Vote on Global Trade Pact Puts Bipartisanship to Test on Hill

DECISION time arrives this afternoon in the House on what Vice President Al Gore calls one of the five most important votes of this century.

The vote is on whether to ratify the General Agreement on Tariffs and Trade (GATT), an all-encompassing agreement designed to lower trade barriers worldwide.

Backers expect little trouble passing GATT in the House.

But passage in the Senate, scheduled to vote Thursday, is a little squeakier. It will take 60 votes to suspend a budget rule in the Senate in order to pass the GATT bill.

For a vote with such a strong potential impact on the economy - US and world - the GATT vote comes at a strange point in the political life of the country.

Congress has been called into a lame duck session just for this vote.

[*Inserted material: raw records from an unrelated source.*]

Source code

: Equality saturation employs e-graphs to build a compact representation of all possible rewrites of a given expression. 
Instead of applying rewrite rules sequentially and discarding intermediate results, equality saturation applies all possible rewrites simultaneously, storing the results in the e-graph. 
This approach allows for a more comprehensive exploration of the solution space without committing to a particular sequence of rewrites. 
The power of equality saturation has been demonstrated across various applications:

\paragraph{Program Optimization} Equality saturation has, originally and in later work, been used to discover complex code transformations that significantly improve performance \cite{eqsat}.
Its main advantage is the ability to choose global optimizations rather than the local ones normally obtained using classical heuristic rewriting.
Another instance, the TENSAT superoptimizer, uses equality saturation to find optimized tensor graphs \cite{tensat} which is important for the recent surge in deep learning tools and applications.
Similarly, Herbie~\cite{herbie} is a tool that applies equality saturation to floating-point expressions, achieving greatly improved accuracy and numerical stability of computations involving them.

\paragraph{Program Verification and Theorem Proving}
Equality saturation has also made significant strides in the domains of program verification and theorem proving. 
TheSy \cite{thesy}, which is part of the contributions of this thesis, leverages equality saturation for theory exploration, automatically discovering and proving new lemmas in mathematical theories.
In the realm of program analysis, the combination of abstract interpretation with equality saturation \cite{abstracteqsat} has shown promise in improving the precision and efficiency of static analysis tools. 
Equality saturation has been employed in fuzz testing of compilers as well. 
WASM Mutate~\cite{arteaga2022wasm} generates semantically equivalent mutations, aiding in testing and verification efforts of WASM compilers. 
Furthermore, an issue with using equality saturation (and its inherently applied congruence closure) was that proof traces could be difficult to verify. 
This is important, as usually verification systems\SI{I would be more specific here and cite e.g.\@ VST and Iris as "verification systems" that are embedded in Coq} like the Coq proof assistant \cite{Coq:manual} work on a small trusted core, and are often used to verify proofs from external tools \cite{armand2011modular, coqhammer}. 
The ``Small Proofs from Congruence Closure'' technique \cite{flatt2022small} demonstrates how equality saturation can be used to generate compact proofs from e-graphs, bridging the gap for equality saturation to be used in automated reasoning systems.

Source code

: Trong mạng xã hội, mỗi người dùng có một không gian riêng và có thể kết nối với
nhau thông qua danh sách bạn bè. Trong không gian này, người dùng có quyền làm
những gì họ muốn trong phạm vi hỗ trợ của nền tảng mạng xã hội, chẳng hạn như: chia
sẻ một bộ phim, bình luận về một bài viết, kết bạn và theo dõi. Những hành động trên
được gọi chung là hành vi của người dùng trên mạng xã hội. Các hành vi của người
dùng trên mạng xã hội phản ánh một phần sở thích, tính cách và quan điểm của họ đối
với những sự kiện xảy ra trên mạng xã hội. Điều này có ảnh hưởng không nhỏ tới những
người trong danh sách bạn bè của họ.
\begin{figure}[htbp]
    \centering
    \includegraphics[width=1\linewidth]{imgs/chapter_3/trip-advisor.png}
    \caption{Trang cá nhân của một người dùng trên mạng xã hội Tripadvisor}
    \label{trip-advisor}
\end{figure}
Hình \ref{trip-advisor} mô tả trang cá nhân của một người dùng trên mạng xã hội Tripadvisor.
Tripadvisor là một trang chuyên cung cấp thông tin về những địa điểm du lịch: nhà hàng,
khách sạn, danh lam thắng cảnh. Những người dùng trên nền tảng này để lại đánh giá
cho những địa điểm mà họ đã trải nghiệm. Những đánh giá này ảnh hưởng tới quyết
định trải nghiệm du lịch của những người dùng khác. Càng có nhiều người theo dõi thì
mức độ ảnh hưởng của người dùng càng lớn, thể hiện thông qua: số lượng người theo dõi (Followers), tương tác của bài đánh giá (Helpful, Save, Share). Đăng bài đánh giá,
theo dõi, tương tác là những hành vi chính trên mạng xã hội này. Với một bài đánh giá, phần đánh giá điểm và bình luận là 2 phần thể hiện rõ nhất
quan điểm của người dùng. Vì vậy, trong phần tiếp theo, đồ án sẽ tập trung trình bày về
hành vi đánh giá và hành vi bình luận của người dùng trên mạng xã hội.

It is the last business to be conducted by the outgoing Democratic leadership before handing both chambers over to the new Republican majority.

Like the NAFTA vote last year, GATT has the strong support of the Clinton administration, but on Capitol Hill it has stronger backing among Republicans than Democrats.

So the 103rd Congress is handing over the keys on a note of strong bipartisanship. Even if GATT fails in the Senate, it has the support of Republican leaders there as well as Democrats. Senate Republican leader Robert Dole of Kansas came to an agreement with President Clinton last week that added his support to the agreement.

GATT has existed to set the basic rules of international trade for 47 years, but the votes this week are to ratify the outcome of the so-called Uruguay round of negotiations among 123 nations, which took more than seven years.

Now some 90 countries are awaiting the American vote before approving the agreement themselves. GATT advocates have argued that if the US does not approve the agreement before the end of the year, international support for it will unravel.

GATT is a 22,000-page agreement that lowers tariffs worldwide an average of about 33 percent. Mr. Kantor estimates this to be a $744-billion global tax cut. For the average family, according to Rep. Robert Matsui (D) of California, that should translate into lower prices worth about $150 in savings a year.

If the benefits are spread widely, the costs are not. Although the US will continue to protect itself against textile and apparel imports with tariffs, the current system of import quotas is phased out under GATT. This is likely to mean job loss in the textile and apparel industries, which is why Senate Commerce Committee chairman Ernest Hollings (D) of South Carolina blocked GATT earlier this fall and forced this week's special session.

On the other hand, half of the price savings for consumers under GATT is estimated to come from ending import quotas for clothes and cloth.

The new version of GATT would also create a World Trade Organization, which would act as forum for negotiating trade disputes. Senator Dole suggested, and the Clinton administration accepted, that the US set up an additional panel, of US judges, to review the organization's decisions.

GATT also extends trade rules to trade in services for the first time and strengthens protections of intellectual property.

Overall, passage of GATT would add as much as half a trillion dollars to annual world economic output by the turn of the century, according to advocates.

The US share of that annual increase is estimated at $100 billion to 200 billion a year.

Voters are increasingly conscious of the insecurities as well as the efficiencies of free trade, however. ``The middle-class, suburban voter appears to have lost his appetite for international trade,'' says Congressman Matsui.